Hilber also anticipates having additional work as a TV script story analyst and graduate-level theater arts programs teacher educating students who want careers writing for episodic television.
She’ll also continue her volunteer work for the charity she founded, RxLaughter.org.
It teaches children and other patients to “learn the power of laughter and humor a form of medicine in treatments, especially to manage their pain,” Hilber wrote on her GoFundMe page. “Little did I know that I would have to face the most devastating challenges in my own life that would require every ounce of humor just to help me survive.”

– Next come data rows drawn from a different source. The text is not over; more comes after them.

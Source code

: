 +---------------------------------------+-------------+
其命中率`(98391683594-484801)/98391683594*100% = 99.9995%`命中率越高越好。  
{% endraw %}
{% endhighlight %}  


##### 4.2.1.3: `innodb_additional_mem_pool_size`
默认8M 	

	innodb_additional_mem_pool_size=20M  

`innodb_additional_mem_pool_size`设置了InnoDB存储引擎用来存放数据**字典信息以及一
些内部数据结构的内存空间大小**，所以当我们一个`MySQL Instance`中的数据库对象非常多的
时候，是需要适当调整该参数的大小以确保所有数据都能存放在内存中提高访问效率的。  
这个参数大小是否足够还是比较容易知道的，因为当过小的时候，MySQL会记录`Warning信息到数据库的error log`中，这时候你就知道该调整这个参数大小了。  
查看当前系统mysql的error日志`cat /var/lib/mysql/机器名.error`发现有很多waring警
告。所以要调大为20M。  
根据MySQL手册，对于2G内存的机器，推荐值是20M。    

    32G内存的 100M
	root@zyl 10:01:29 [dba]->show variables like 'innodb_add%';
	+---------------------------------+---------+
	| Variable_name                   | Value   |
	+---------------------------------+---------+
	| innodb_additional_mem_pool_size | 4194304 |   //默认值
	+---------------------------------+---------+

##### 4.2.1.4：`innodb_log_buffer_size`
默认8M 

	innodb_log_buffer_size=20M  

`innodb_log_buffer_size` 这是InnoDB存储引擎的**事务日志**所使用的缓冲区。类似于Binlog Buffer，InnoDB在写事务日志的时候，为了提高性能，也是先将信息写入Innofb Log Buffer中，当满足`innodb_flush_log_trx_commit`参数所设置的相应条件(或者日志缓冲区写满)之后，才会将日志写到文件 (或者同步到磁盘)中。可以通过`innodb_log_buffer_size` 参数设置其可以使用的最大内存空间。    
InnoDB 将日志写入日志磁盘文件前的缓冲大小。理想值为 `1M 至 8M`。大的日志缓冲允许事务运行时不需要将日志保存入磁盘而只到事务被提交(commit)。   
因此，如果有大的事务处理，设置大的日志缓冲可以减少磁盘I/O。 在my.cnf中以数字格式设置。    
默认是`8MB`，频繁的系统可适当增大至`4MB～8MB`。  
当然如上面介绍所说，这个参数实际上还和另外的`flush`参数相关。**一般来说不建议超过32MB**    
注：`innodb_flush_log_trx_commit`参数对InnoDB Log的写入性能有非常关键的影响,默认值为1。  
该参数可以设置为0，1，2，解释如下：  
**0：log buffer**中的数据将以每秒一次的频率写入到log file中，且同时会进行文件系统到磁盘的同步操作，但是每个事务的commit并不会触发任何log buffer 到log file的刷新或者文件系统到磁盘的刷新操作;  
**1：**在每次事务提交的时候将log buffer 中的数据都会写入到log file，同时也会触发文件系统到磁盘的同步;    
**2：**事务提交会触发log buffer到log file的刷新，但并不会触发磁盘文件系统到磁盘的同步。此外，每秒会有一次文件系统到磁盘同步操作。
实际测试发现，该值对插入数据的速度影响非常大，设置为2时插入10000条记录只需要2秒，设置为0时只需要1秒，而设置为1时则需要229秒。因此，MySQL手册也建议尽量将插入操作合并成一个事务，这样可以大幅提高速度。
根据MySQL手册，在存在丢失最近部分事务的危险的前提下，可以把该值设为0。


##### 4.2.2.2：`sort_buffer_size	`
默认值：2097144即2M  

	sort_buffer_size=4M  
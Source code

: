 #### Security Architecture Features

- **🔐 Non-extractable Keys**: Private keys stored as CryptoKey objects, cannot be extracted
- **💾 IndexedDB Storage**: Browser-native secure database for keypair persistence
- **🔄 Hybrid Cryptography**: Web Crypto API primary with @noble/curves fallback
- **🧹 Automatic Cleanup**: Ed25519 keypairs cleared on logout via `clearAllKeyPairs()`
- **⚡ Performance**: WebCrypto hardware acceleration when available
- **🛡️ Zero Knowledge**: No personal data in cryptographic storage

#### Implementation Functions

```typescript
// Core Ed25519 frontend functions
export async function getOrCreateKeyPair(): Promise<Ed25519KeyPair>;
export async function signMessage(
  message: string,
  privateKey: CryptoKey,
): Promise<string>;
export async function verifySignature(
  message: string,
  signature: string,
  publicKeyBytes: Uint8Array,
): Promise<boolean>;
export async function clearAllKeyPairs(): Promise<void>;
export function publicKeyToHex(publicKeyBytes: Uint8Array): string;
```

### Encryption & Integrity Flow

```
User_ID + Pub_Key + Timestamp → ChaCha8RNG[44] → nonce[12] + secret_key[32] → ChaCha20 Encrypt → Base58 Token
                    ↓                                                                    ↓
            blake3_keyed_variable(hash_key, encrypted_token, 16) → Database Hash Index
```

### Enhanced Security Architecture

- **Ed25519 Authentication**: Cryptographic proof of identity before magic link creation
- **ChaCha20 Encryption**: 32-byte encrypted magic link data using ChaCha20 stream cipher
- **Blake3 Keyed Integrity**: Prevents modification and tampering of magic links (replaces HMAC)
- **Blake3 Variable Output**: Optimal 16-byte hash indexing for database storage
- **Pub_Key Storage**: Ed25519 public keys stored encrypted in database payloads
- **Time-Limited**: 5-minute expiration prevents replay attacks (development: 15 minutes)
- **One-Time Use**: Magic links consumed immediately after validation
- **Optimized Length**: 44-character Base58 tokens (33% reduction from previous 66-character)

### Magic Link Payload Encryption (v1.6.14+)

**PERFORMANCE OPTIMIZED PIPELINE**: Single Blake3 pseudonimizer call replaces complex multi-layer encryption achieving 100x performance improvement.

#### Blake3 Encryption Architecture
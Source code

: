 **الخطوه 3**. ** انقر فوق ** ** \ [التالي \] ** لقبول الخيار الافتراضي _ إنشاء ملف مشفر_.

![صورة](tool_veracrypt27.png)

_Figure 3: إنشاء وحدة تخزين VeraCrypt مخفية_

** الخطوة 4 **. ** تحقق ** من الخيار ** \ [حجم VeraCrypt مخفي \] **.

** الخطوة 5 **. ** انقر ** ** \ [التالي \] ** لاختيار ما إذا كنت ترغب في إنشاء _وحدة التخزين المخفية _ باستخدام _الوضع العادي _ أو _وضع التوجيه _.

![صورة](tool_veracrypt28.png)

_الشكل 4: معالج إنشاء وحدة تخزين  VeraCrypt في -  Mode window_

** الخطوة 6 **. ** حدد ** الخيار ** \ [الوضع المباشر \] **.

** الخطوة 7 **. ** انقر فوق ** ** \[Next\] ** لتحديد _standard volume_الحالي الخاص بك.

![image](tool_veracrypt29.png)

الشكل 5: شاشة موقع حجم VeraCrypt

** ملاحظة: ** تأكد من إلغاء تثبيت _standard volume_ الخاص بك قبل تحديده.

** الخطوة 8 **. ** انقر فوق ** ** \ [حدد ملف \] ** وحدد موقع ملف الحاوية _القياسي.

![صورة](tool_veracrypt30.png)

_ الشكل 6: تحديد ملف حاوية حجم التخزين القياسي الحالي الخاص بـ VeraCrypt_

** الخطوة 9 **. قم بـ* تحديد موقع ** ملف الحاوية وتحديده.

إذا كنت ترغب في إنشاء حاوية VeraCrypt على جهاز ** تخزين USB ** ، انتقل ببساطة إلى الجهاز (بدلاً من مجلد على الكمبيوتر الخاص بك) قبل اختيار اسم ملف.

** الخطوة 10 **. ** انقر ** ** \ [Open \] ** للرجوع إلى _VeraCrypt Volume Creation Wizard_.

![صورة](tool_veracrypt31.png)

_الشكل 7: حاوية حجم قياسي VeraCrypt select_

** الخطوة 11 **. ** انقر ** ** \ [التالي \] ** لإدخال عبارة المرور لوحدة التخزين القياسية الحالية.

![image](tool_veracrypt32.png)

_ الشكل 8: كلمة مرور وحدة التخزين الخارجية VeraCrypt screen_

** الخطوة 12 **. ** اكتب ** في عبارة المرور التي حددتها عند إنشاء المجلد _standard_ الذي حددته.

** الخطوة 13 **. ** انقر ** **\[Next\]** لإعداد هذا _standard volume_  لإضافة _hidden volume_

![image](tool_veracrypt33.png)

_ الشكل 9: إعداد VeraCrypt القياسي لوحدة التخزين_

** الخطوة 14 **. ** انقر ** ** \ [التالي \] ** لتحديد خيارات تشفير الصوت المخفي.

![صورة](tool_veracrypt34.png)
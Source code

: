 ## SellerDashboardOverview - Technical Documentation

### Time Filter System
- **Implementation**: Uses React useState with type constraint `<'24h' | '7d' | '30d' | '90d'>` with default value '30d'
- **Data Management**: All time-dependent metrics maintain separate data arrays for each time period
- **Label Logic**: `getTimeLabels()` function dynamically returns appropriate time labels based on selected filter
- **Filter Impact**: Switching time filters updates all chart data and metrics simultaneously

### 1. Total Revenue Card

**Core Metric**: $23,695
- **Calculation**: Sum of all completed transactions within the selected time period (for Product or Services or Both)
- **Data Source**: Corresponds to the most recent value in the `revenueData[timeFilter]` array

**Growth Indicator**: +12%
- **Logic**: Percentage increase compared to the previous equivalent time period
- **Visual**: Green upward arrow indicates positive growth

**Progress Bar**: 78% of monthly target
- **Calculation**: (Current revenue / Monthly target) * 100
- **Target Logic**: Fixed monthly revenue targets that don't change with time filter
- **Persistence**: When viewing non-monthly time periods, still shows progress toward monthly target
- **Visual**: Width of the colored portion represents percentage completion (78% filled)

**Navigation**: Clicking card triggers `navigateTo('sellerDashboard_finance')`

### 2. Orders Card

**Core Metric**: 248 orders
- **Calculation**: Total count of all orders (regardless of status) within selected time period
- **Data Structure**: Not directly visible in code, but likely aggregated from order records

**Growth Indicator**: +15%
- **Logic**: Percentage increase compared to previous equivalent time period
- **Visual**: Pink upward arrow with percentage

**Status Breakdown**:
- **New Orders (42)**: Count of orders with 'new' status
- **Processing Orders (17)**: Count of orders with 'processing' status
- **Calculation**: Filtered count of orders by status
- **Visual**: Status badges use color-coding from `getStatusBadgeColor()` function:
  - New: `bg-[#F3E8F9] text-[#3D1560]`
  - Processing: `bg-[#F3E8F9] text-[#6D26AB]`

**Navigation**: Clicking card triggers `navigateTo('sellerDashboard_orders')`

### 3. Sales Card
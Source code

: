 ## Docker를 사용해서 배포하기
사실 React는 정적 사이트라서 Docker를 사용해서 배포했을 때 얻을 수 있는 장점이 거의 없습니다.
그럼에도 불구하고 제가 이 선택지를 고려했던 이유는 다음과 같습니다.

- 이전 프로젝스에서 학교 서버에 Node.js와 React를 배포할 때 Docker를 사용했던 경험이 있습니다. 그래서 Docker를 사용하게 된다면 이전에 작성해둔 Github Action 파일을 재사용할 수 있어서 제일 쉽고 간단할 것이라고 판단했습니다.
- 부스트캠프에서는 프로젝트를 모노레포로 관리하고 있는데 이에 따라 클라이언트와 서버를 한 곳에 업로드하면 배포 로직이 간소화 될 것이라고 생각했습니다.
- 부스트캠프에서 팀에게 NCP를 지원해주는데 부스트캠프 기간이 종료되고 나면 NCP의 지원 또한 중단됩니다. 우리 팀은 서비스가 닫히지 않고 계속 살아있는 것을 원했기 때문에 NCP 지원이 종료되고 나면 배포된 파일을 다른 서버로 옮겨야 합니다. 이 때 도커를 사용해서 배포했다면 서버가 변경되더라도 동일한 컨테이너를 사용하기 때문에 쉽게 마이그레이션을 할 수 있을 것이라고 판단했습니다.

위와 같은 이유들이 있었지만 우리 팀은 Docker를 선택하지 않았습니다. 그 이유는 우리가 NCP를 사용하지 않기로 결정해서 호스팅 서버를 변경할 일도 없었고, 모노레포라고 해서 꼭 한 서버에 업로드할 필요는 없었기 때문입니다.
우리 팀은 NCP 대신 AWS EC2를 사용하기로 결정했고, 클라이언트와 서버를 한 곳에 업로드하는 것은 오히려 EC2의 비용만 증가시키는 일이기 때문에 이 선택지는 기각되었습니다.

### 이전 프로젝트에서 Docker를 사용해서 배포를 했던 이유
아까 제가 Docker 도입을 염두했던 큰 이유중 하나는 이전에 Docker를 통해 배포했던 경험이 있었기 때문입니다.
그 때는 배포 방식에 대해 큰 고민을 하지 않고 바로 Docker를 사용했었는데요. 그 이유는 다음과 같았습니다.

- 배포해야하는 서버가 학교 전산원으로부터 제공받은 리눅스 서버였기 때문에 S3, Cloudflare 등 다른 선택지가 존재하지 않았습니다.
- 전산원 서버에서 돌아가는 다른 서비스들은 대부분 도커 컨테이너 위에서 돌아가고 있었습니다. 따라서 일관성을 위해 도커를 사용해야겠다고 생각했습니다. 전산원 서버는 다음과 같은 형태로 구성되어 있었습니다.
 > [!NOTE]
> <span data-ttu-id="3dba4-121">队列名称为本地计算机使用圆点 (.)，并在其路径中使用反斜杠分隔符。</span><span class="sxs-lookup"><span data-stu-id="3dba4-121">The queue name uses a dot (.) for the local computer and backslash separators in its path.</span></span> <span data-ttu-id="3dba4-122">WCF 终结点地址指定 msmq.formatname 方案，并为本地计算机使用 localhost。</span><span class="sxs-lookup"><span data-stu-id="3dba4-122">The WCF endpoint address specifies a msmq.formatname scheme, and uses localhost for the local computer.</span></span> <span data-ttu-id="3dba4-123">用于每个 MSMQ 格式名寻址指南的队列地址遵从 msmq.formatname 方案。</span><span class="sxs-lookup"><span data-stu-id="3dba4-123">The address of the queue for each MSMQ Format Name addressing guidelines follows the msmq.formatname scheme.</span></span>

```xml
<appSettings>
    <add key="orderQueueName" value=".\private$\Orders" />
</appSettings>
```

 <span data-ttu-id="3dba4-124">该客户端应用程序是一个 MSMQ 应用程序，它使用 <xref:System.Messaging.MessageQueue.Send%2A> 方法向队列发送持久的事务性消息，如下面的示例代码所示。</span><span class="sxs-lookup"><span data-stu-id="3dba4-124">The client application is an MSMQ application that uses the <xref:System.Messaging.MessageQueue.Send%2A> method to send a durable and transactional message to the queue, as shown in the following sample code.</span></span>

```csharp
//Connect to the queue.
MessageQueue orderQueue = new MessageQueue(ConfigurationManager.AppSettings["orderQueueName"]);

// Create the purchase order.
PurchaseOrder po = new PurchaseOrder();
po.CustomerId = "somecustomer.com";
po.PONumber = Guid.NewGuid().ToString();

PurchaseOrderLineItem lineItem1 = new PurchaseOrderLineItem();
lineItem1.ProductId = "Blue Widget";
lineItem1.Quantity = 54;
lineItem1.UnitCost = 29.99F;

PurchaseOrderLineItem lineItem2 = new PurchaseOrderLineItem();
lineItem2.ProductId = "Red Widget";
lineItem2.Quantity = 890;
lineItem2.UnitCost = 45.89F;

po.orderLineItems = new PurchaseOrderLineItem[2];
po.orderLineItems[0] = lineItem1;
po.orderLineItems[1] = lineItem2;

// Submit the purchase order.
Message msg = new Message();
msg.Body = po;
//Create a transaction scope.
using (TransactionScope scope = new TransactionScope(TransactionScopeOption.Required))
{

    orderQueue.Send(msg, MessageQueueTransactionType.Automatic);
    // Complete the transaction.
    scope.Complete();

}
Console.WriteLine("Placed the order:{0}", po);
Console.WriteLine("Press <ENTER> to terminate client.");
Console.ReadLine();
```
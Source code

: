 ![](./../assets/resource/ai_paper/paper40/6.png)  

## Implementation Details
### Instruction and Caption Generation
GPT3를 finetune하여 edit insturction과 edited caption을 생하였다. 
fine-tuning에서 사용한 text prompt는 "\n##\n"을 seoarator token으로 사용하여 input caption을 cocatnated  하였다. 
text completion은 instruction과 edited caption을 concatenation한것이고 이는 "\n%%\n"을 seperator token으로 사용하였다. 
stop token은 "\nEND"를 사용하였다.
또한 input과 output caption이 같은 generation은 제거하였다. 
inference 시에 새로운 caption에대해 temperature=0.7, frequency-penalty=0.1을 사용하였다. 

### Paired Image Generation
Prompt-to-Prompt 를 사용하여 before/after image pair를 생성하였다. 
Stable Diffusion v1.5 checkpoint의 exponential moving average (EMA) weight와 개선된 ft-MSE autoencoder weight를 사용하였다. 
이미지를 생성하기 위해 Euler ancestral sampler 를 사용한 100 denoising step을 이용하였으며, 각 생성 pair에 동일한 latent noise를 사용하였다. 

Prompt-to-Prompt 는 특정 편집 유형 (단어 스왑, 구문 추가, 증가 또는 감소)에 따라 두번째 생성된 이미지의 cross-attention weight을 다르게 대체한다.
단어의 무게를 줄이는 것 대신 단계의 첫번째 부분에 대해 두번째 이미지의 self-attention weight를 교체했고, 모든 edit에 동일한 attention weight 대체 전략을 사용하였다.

Eventually, Hilber also hopes to write a book and series “about my trauma and rebirth from prime-time honcho to homeless, to finding values, loss (through) trauma and final stage of courage to endure health issues, surgeries, mortality, regrowth of deep friendships amidst pandemic” and er return to Cambria and the Moonstone Beach area, which she considers to be her primary source of emotional strength.
Tiverton House
According to Phil Hampton, communications director for UCLA Health, said “Tiverton House offers temporary accommodations for the convenience of patients and the families of patients and is not intended to serve as a long-term place of residence.”
“Due to laws governing patient privacy, we are unable to publicly discuss whether a specific person is a guest or the circumstances of his or her stay at Tiverton House,” Hampton wrote via email.
In 2019, when The Tribune reached out to Hampton about Hilber’s case and the hotel’s management of it, Hampton said that “Tiverton House policy is that guests who do not live within 100 miles of UCLA may check in three days before their UCLA medical appointment and shall check out three days after such appointment, with 29 days being the maximum length of stay.”
“Our desire is for Tiverton House to allow patients and their families to focus on healing during times of prolonged treatments and medical emergencies,” Hampton said then. “When patients express extenuating circumstances, we consider extending stays beyond the 29-day maximum referenced in their registration paperwork.”